It does nothing to address the problems that destroyed the existing mechanisms of subsidies. As a result, it only transfers the problem from the government's budget to the budgets of the poor and the farmers. Indeed, the Finance Minister, Mr Pranab Mukherjee, may well have done his bit to add to inflationary pressures and to the burden of risk borne by the farmers and the poor.

By placing this move in the context of the battle against corruption, the Finance Minister has implicitly argued that the leakages in subsidies are due to the mechanisms through which they are distributed, and the direct transfer of cash to the poor will be less prone to corruption.

There is also an apparent faith in the use of technology to battle corruption as is reflected in his handing over the task of working out the modalities of the new system to a committee headed by an icon of the information technology industry. But there is enough evidence that payments made through technology-intensive systems, as in the Mahatma Gandhi National Rural Employment Guarantee Schemes, are not exactly immune to corruption.

Cash transfers

Assuming for the moment that corruption will disappear and the scheme will work perfectly, only brings us to the next problem, that of prices. The removal of the subsidy element in the prices of kerosene, LPG and fertilisers will have an immediate inflationary effect on the prices of these commodities.

The government may believe that effective cash transfers will ease the burden of this inflation on the poor. But if it thinks the non-poor will quietly bear the burden of higher prices, it would do well to look at the social profile of those complaining about dhal prices on television.

And it is not as if the shift to cash transfers will leave the poor unaffected. Once the cash is given to the head of the household in lieu of the kerosene subsidy, there is no guarantee that all of it will reach the kitchen. The men who get the cash could spend it on a number of items other than kerosene. This could be a disaster for the women of the poor struggling to find the resources to pay the much higher market price for kerosene.

Impact on market prices

An even greater challenge for the poor would be in dealing with the uncertainties involved. If world oil prices shoot up, it will have an immediate impact on the market price of kerosene. Even if the government decides it will meet the entire burden through an additional cash transfer — and there is no guarantee that a deficit-sensitive government would do that — the fact remains that the impact on market prices will be much faster than governments are known to react. During the interim period, the poor will have to bear the burden. Farmers too would have to bear the additional risk of fluctuating market prices for fertilisers. And this must be seen in the context of their current struggle to deal with market uncertainties. One of the underestimated components of the Green Revolution strategy was the removal of risk to the farmers.

The government ensured the farmers got the credit, had access to the technologies, and then guaranteed the procurement of the final product. In the post-liberalisation era, farmers have been encouraged to move into crops that promise a higher return. But the fluctuating prices of these crops often throw up situations when they are unable to pay back their loans.

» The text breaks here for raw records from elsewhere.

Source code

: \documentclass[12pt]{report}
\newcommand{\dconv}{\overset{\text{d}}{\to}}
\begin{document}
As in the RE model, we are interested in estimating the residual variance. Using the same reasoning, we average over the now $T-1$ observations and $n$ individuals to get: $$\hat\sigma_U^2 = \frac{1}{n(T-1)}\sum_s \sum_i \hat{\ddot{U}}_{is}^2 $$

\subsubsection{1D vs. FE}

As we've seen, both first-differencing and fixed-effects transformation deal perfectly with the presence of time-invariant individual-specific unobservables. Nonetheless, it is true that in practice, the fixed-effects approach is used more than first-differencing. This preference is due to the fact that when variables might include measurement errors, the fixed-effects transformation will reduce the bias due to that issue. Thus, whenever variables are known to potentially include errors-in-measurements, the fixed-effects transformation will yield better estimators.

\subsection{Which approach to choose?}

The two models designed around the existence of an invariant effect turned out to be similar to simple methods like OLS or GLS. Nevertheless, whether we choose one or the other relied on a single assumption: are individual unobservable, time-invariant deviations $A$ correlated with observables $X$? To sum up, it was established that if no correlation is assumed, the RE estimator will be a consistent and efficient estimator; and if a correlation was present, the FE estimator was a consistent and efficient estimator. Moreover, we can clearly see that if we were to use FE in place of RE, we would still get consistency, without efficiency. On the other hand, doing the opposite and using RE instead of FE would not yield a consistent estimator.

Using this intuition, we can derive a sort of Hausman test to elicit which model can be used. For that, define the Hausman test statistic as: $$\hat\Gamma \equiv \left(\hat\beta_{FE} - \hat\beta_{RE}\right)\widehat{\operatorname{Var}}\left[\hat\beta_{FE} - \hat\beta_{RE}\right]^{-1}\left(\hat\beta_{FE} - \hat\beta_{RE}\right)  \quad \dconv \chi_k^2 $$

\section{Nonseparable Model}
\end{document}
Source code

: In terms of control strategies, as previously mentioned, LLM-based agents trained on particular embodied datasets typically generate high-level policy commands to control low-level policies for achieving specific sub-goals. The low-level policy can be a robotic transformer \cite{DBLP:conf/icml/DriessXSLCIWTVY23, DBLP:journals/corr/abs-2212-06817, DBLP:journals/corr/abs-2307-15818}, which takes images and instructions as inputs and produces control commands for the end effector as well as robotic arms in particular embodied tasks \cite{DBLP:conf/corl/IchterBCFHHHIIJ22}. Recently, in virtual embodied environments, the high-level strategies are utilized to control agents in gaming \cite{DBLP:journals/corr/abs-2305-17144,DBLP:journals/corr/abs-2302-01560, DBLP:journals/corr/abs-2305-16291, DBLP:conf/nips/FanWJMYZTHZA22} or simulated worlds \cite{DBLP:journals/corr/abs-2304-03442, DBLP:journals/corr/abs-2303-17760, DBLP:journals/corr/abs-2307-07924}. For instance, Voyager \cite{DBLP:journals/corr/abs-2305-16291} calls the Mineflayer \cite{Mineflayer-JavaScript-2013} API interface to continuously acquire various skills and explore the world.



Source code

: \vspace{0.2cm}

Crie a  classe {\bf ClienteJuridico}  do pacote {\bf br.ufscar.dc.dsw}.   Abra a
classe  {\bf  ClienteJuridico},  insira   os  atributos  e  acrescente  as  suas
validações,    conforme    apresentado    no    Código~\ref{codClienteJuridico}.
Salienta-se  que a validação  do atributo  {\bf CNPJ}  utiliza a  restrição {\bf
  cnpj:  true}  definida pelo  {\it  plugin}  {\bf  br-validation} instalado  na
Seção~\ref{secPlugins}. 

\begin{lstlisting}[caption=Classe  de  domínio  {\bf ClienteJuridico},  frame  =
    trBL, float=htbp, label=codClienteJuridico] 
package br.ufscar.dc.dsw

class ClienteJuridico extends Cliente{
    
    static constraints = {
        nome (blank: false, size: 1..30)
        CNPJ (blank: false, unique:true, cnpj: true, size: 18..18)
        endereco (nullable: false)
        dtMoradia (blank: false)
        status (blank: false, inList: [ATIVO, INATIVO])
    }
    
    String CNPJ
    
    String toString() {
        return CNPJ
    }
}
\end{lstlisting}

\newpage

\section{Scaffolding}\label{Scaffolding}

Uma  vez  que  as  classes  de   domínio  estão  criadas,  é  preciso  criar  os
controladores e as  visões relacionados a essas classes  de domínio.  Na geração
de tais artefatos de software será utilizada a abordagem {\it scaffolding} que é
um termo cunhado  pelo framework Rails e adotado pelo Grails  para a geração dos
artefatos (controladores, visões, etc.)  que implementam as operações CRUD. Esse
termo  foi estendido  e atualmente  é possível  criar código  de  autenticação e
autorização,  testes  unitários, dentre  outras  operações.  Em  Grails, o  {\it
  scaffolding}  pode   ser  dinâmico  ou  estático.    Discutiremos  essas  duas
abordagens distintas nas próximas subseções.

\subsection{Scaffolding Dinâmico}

And it is this inability that prompts poor farmers, and even those who are not the poorest, to commit suicide. By adding the risk of fluctuating fertiliser prices to that of unpredictable crop prices, the Finance Minister has only added his bit to the problem of farmers' suicides.

Search for alternatives

None of this is to suggest that the current subsidy mechanisms are ideal. That is clearly not the case. The leakages and misdirected targeting are there for all to see. While looking for alternatives, one must keep in mind the fact that these subsidies, along with the food subsidy, have played a role in the past, especially in the risk-proofing of farming in the Green Revolution years.

The fact that conditions have changed on the ground over the last three decades has led to the collapse of these mechanisms. But this calls for alternative mechanisms to address risk, rather than the government simply passing it on to the recipients of the subsidies.

The search for such alternatives would take the government and its subsidies in a number of other directions. It could, for instance, link its expertise in procurement to futures markets so that the farmer has the genuine option of knowing what price his crop will fetch before he plants it. Creating such options will not be easy and may even be expensive. But it will be a much more meaningful response to today's challenges than the government simply washing its hands off the problem by throwing cash to the poor and the farmers.